TASK INSTRUCTIONS: Set down the whole listing below exactly. The pictures stay out.

------

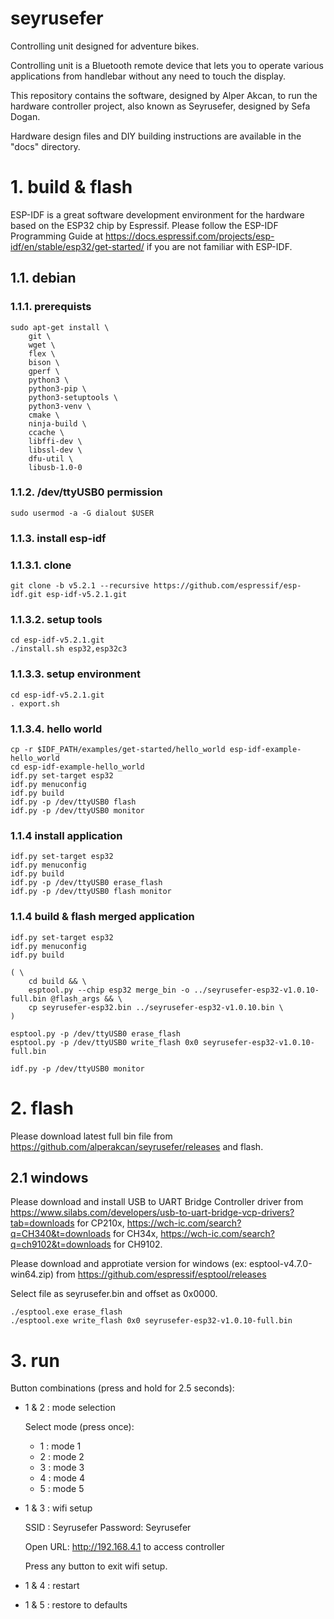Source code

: 
# seyrusefer

Controlling unit designed for adventure bikes.

Controlling unit is a Bluetooth remote device that lets you to operate
various applications from handlebar without any need to touch the display.

This repository contains the software, designed by Alper Akcan, to run the
hardware controller project, also known as Seyrusefer, designed by Sefa Dogan.

Hardware design files and DIY building instructions are available in the
"docs" directory.

# 1. build & flash

ESP-IDF is a great software development environment for the hardware based on
the ESP32 chip by Espressif. Please follow the ESP-IDF Programming Guide at
https://docs.espressif.com/projects/esp-idf/en/stable/esp32/get-started/ if you
are not familiar with ESP-IDF.

## 1.1. debian

### 1.1.1. prerequists

    sudo apt-get install \
        git \
        wget \
        flex \
        bison \
        gperf \
        python3 \
        python3-pip \
        python3-setuptools \
        python3-venv \
        cmake \
        ninja-build \
        ccache \
        libffi-dev \
        libssl-dev \
        dfu-util \
        libusb-1.0-0

### 1.1.2. /dev/ttyUSB0 permission

    sudo usermod -a -G dialout $USER

### 1.1.3. install esp-idf

### 1.1.3.1. clone

    git clone -b v5.2.1 --recursive https://github.com/espressif/esp-idf.git esp-idf-v5.2.1.git

### 1.1.3.2. setup tools

    cd esp-idf-v5.2.1.git
    ./install.sh esp32,esp32c3

### 1.1.3.3. setup environment

    cd esp-idf-v5.2.1.git
    . export.sh

### 1.1.3.4. hello world

    cp -r $IDF_PATH/examples/get-started/hello_world esp-idf-example-hello_world
    cd esp-idf-example-hello_world
    idf.py set-target esp32
    idf.py menuconfig
    idf.py build
    idf.py -p /dev/ttyUSB0 flash
    idf.py -p /dev/ttyUSB0 monitor

### 1.1.4 install application

    idf.py set-target esp32
    idf.py menuconfig
    idf.py build
    idf.py -p /dev/ttyUSB0 erase_flash
    idf.py -p /dev/ttyUSB0 flash monitor

### 1.1.4 build & flash merged application

    idf.py set-target esp32
    idf.py menuconfig
    idf.py build

    ( \
        cd build && \
        esptool.py --chip esp32 merge_bin -o ../seyrusefer-esp32-v1.0.10-full.bin @flash_args && \
        cp seyrusefer-esp32.bin ../seyrusefer-esp32-v1.0.10.bin \
    )

    esptool.py -p /dev/ttyUSB0 erase_flash
    esptool.py -p /dev/ttyUSB0 write_flash 0x0 seyrusefer-esp32-v1.0.10-full.bin

    idf.py -p /dev/ttyUSB0 monitor

# 2. flash

Please download latest full bin file from https://github.com/alperakcan/seyrusefer/releases
and flash.

## 2.1 windows

Please download and install USB to UART Bridge Controller driver from
https://www.silabs.com/developers/usb-to-uart-bridge-vcp-drivers?tab=downloads for CP210x,
https://wch-ic.com/search?q=CH340&t=downloads for CH34x,
https://wch-ic.com/search?q=ch9102&t=downloads for CH9102.

Please download and approtiate version for windows (ex: esptool-v4.7.0-win64.zip)
from https://github.com/espressif/esptool/releases

Select file as seyrusefer.bin and offset as 0x0000.

    ./esptool.exe erase_flash
    ./esptool.exe write_flash 0x0 seyrusefer-esp32-v1.0.10-full.bin

# 3. run

Button combinations (press and hold for 2.5 seconds):
  - 1 & 2 : mode selection

    Select mode (press once):
      - 1 : mode 1
      - 2 : mode 2
      - 3 : mode 3
      - 4 : mode 4
      - 5 : mode 5

  - 1 & 3 : wifi setup

    SSID    : Seyrusefer
    Password: Seyrusefer

    Open URL: http://192.168.4.1 to access controller

    Press any button to exit wifi setup.

  - 1 & 4 : restart
  - 1 & 5 : restore to defaults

------

ANSWER FOR THE TASK:
Source code

: 
# seyrusefer

Controlling unit designed for adventure bikes.

Controlling unit is a Bluetooth remote device that lets you to operate
various applications from handlebar without any need to touch the display.

This repository contains the software, designed by Alper Akcan, to run the
hardware controller project, also known as Seyrusefer, designed by Sefa Dogan.

Hardware design files and DIY building instructions are available in the
"docs" directory.

# 1. build & flash

ESP-IDF is a great software development environment for the hardware based on
the ESP32 chip by Espressif. Please follow the ESP-IDF Programming Guide at
https://docs.espressif.com/projects/esp-idf/en/stable/esp32/get-started/ if you
are not familiar with ESP-IDF.

## 1.1. debian

### 1.1.1. prerequists

    sudo apt-get install \
        git \
        wget \
        flex \
        bison \
        gperf \
        python3 \
        python3-pip \
        python3-setuptools \
        python3-venv \
        cmake \
        ninja-build \
        ccache \
        libffi-dev \
        libssl-dev \
        dfu-util \
        libusb-1.0-0

### 1.1.2. /dev/ttyUSB0 permission

    sudo usermod -a -G dialout $USER

### 1.1.3. install esp-idf

### 1.1.3.1. clone

    git clone -b v5.2.1 --recursive https://github.com/espressif/esp-idf.git esp-idf-v5.2.1.git

### 1.1.3.2. setup tools

    cd esp-idf-v5.2.1.git
    ./install.sh esp32,esp32c3

### 1.1.3.3. setup environment

    cd esp-idf-v5.2.1.git
    . export.sh

### 1.1.3.4. hello world

    cp -r $IDF_PATH/examples/get-started/hello_world esp-idf-example-hello_world
    cd esp-idf-example-hello_world
    idf.py set-target esp32
    idf.py menuconfig
    idf.py build
    idf.py -p /dev/ttyUSB0 flash
    idf.py -p /dev/ttyUSB0 monitor

### 1.1.4 install application

    idf.py set-target esp32
    idf.py menuconfig
    idf.py build
    idf.py -p /dev/ttyUSB0 erase_flash
    idf.py -p /dev/ttyUSB0 flash monitor

### 1.1.4 build & flash merged application

    idf.py set-target esp32
    idf.py menuconfig
    idf.py build

    ( \
        cd build && \
        esptool.py --chip esp32 merge_bin -o ../seyrusefer-esp32-v1.0.10-full.bin @flash_args && \
        cp seyrusefer-esp32.bin ../seyrusefer-esp32-v1.0.10.bin \
    )

    esptool.py -p /dev/ttyUSB0 erase_flash
    esptool.py -p /dev/ttyUSB0 write_flash 0x0 seyrusefer-esp32-v1.0.10-full.bin

    idf.py -p /dev/ttyUSB0 monitor

# 2. flash

Please download latest full bin file from https://github.com/alperakcan/seyrusefer/releases
and flash.

## 2.1 windows

Please download and install USB to UART Bridge Controller driver from
https://www.silabs.com/developers/usb-to-uart-bridge-vcp-drivers?tab=downloads for CP210x,
https://wch-ic.com/search?q=CH340&t=downloads for CH34x,
https://wch-ic.com/search?q=ch9102&t=downloads for CH9102.

Please download and approtiate version for windows (ex: esptool-v4.7.0-win64.zip)
from https://github.com/espressif/esptool/releases

Select file as seyrusefer.bin and offset as 0x0000.

    ./esptool.exe erase_flash
    ./esptool.exe write_flash 0x0 seyrusefer-esp32-v1.0.10-full.bin

# 3. run

Button combinations (press and hold for 2.5 seconds):
  - 1 & 2 : mode selection

    Select mode (press once):
      - 1 : mode 1
      - 2 : mode 2
      - 3 : mode 3
      - 4 : mode 4
      - 5 : mode 5

  - 1 & 3 : wifi setup

    SSID    : Seyrusefer
    Password: Seyrusefer

    Open URL: http://192.168.4.1 to access controller

    Press any button to exit wifi setup.

  - 1 & 4 : restart
  - 1 & 5 : restore to defaults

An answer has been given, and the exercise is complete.